After an hour of driving through pop up showers I was eager to get to our destination. John called out from the back of the car "wow that's the sickest rainbow I think I have ever seen." I asked him if it was worth turning around for and got a resounding yes. I whipped the car around and parked at the first turnoff. Just another reminder for me of how important stopping to smell the roses is.
We finally stretched out on the porch of our AirBnB after our drive from Auckland was complete. A beautiful backdrop of the bay paired with sounds of light rain and Josh strumming away put us all in a relaxed mood. We lingered here for around an hour and soon I was tempted to pull out a book and call it a day. After weighing our options we finally summoned the energy to head out for dinner and a hike.
After a quick meal we set out on an evening hike, the short trail led us along a cliff to a lookout over the Bay of Islands. The storms had rolled away and we were left with cool air and a beautiful sunset over the water. It was a little slippery in parts but we ran around like it was nothing -- it wasn't until later that we would see the point from below and realize how precarious of a cliff we were on!
The next day we started off early with a 7am ferry across the channel, our first stop: Rainbow Falls.
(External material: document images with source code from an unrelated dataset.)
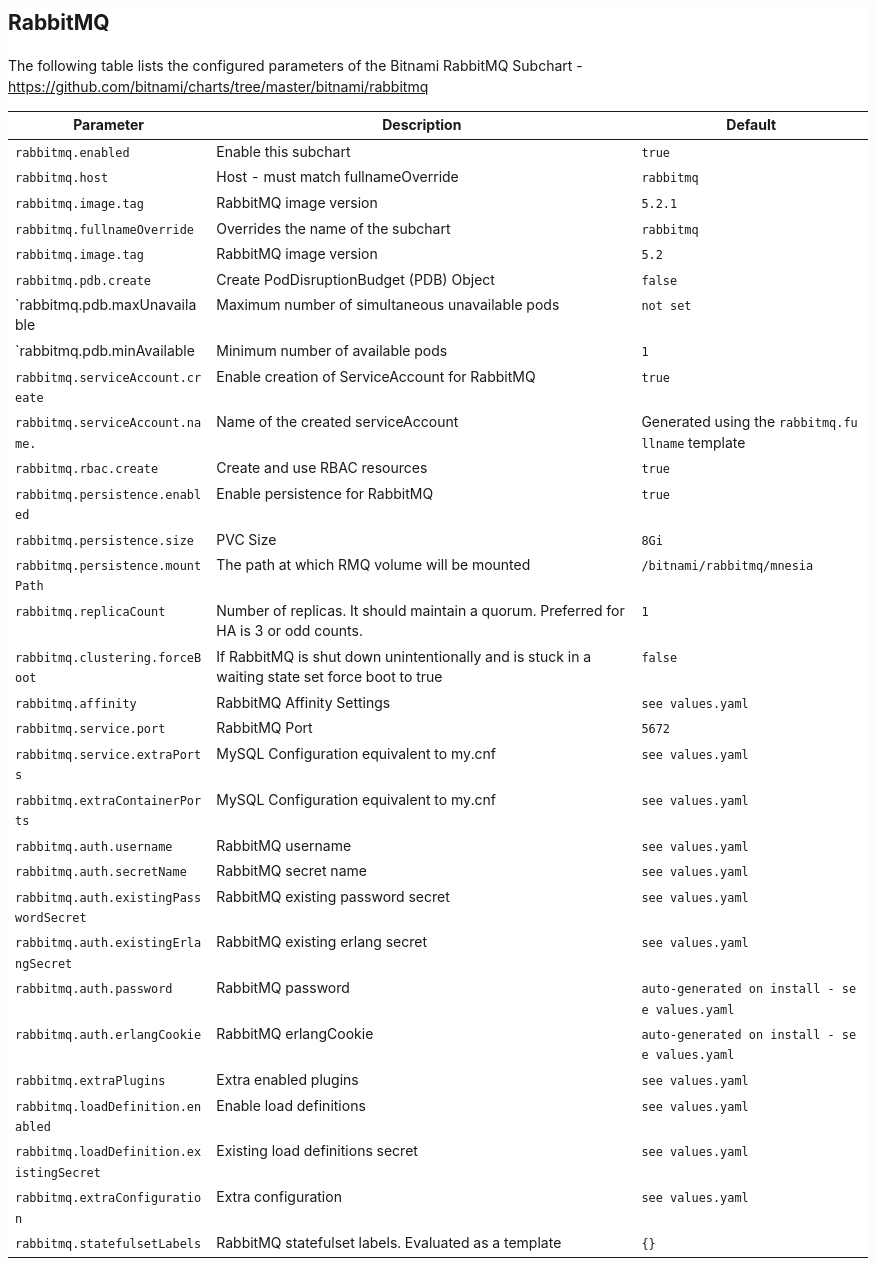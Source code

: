 ## RabbitMQ
The following table lists the configured parameters of the Bitnami RabbitMQ Subchart - https://github.com/bitnami/charts/tree/master/bitnami/rabbitmq

| Parameter                        | Description                               | Default                                                      |
| -----------------------------    | -----------------------------------       | -----------------------------------------------------------  |
| `rabbitmq.enabled`                | Enable this subchart   | `true` |
| `rabbitmq.host`                |  Host - must match fullnameOverride  | `rabbitmq` |
| `rabbitmq.image.tag`    | RabbitMQ image version | `5.2.1` |
| `rabbitmq.fullnameOverride`                | Overrides the name of the subchart   | `rabbitmq` |
| `rabbitmq.image.tag`    | RabbitMQ image version | `5.2` |
| `rabbitmq.pdb.create`    | Create PodDisruptionBudget (PDB) Object   | `false` |
| `rabbitmq.pdb.maxUnavailable   | Maximum number of simultaneous unavailable pods   | `not set` |
| `rabbitmq.pdb.minAvailable   | Minimum number of available pods   | `1` |
| `rabbitmq.serviceAccount.create`                | Enable creation of ServiceAccount for RabbitMQ    | `true` |
| `rabbitmq.serviceAccount.name.`                | Name of the created serviceAccount | Generated using the `rabbitmq.fullname` template |
| `rabbitmq.rbac.create`       | Create and use RBAC resources   | `true` |
| `rabbitmq.persistence.enabled`                | Enable persistence for RabbitMQ   | `true` |
| `rabbitmq.persistence.size`                | PVC Size   | `8Gi` |
| `rabbitmq.persistence.mountPath`            | The path at which RMQ volume will be mounted  | `/bitnami/rabbitmq/mnesia` |
| `rabbitmq.replicaCount`                | Number of replicas. It should maintain a quorum. Preferred for HA is 3 or odd counts.  | `1` |
| `rabbitmq.clustering.forceBoot`                | If RabbitMQ is shut down unintentionally and is stuck in a waiting state set force boot to true  | `false` |
| `rabbitmq.affinity`                | RabbitMQ Affinity Settings | `see values.yaml` |
| `rabbitmq.service.port`                | RabbitMQ Port   | `5672` |
| `rabbitmq.service.extraPorts`                | MySQL Configuration equivalent to my.cnf   | `see values.yaml` |
| `rabbitmq.extraContainerPorts`                | MySQL Configuration equivalent to my.cnf   | `see values.yaml` |
| `rabbitmq.auth.username`                | RabbitMQ username   | `see values.yaml` |
| `rabbitmq.auth.secretName`                | RabbitMQ secret name   | `see values.yaml` |
| `rabbitmq.auth.existingPasswordSecret`                | RabbitMQ existing password secret | `see values.yaml` |
| `rabbitmq.auth.existingErlangSecret`                | RabbitMQ existing erlang secret   | `see values.yaml` |
| `rabbitmq.auth.password`                | RabbitMQ password   | `auto-generated on install - see values.yaml` |
| `rabbitmq.auth.erlangCookie`                | RabbitMQ erlangCookie   | `auto-generated on install - see values.yaml` |
| `rabbitmq.extraPlugins`                | Extra enabled plugins | `see values.yaml` |
| `rabbitmq.loadDefinition.enabled`                | Enable load definitions   | `see values.yaml` |
| `rabbitmq.loadDefinition.existingSecret`                | Existing load definitions secret   | `see values.yaml` |
| `rabbitmq.extraConfiguration`                | Extra configuration   | `see values.yaml` |
| `rabbitmq.statefulsetLabels` | RabbitMQ statefulset labels. Evaluated as a template | `{}` |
On our way there we stopped by a local outdoor market for a leisurely breakfast. We sat and enjoyed some live music, and per the recommendation of our host Andrea we checked out a chocolate shop across the street. While it turned out to be a little too much of an upscale place for us, John and I split a chocolate moose for the mems. Fueled for the day we hopped back in the car and made our way to the waterfall. Just as we arrived the Heavens opened and the rain came down. There would definitely be no rainbow at Rainbow Falls today. Unwilling to let a little water get in the way, we decided to just spend the day in swim gear and embrace it. By the time we got down to the edge we were already so wet that you would have thought we were getting out of the falls!
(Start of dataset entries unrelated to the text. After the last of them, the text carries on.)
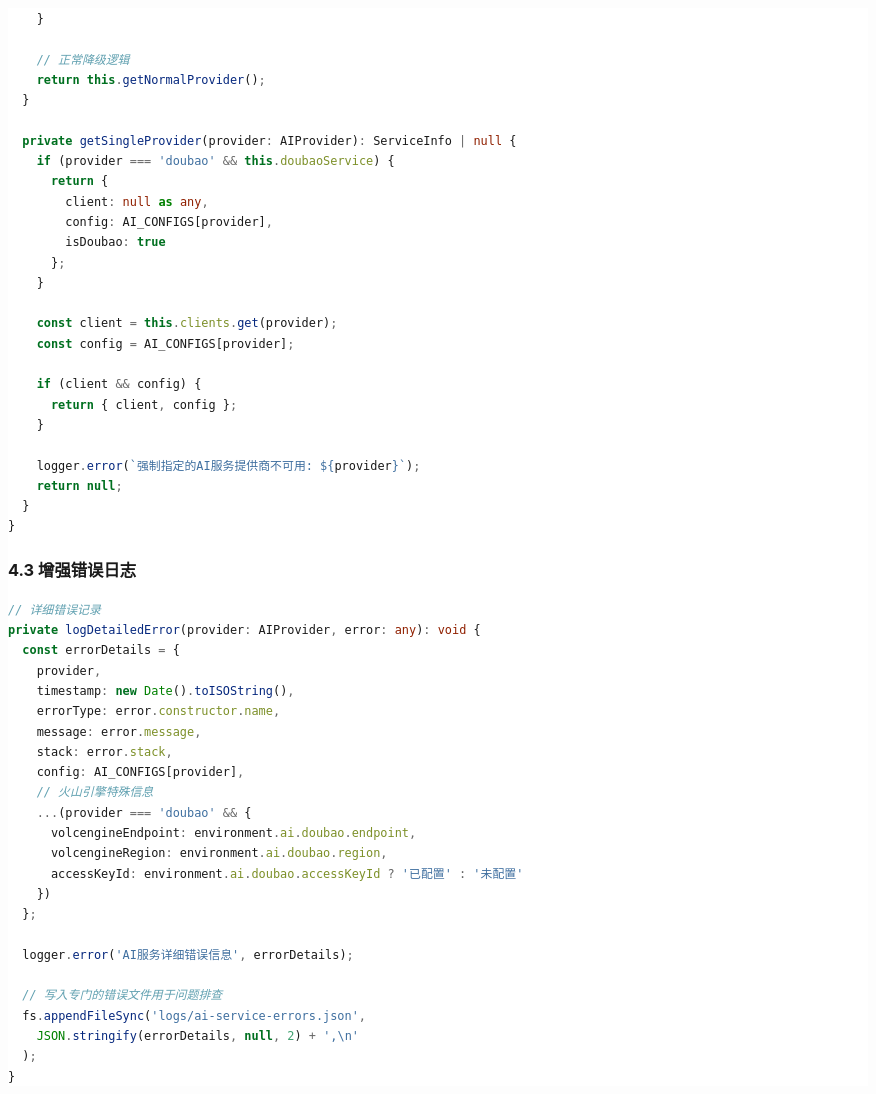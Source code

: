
 ```typescript
    }
    
    // 正常降级逻辑
    return this.getNormalProvider();
  }

  private getSingleProvider(provider: AIProvider): ServiceInfo | null {
    if (provider === 'doubao' && this.doubaoService) {
      return { 
        client: null as any,
        config: AI_CONFIGS[provider],
        isDoubao: true
      };
    }
    
    const client = this.clients.get(provider);
    const config = AI_CONFIGS[provider];
    
    if (client && config) {
      return { client, config };
    }
    
    logger.error(`强制指定的AI服务提供商不可用: ${provider}`);
    return null;
  }
}
```

### 4.3 增强错误日志

```typescript
// 详细错误记录
private logDetailedError(provider: AIProvider, error: any): void {
  const errorDetails = {
    provider,
    timestamp: new Date().toISOString(),
    errorType: error.constructor.name,
    message: error.message,
    stack: error.stack,
    config: AI_CONFIGS[provider],
    // 火山引擎特殊信息
    ...(provider === 'doubao' && {
      volcengineEndpoint: environment.ai.doubao.endpoint,
      volcengineRegion: environment.ai.doubao.region,
      accessKeyId: environment.ai.doubao.accessKeyId ? '已配置' : '未配置'
    })
  };
  
  logger.error('AI服务详细错误信息', errorDetails);
  
  // 写入专门的错误文件用于问题排查
  fs.appendFileSync('logs/ai-service-errors.json', 
    JSON.stringify(errorDetails, null, 2) + ',\n'
  );
}
```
I was told that a nearby sign suggested swimming isn't a great idea, but I never actually saw it so that means it was ok. The water was a bit chilly but not enough to deter us from jumping in. We were able to swim up to the falls and climb out behind them where there was a deep cave in the hillside -- it also had perfectly protruding rocks that were prime for launching off of. We spent an hour or so playing around in the rain, and once we had had enough of the cold we scampered back up to our car. One of the benefits of having a rental is you probably don't have the same impulses to keep it in pristine condition when compared to your own vehicle. Whoever has this one next might smell a hint of river in the seats!
Soaking wet from Rainbow Falls we jumped in our car and drove to our next destination: The Giant Sand Dunes. They seemed incredibly out-of-place in New Zealand. After a hike to the top we were rewarded with panorama views of the sea and forest, and made some (failed) attempts at sand surfing with a board we found in the parking lot.
We finally arrived at Cape Reinga, the northernmost part of New Zealand, around 3pm. The rains had driven away all but the most serious sightseers which worked out perfectly for us. Hiking along a side trail we had awesome views of the lighthouse and observed the two seas crashing together in the distance.
Racing to beat the sun we drove to a sheltered bay and began looking for a campsite. The wind made it a little tricky to pitch tents, especially because we were using pens as stakes in one of them! Our efforts were rewarded however, and we spent the evening relaxing by the water and gazing at a the stars.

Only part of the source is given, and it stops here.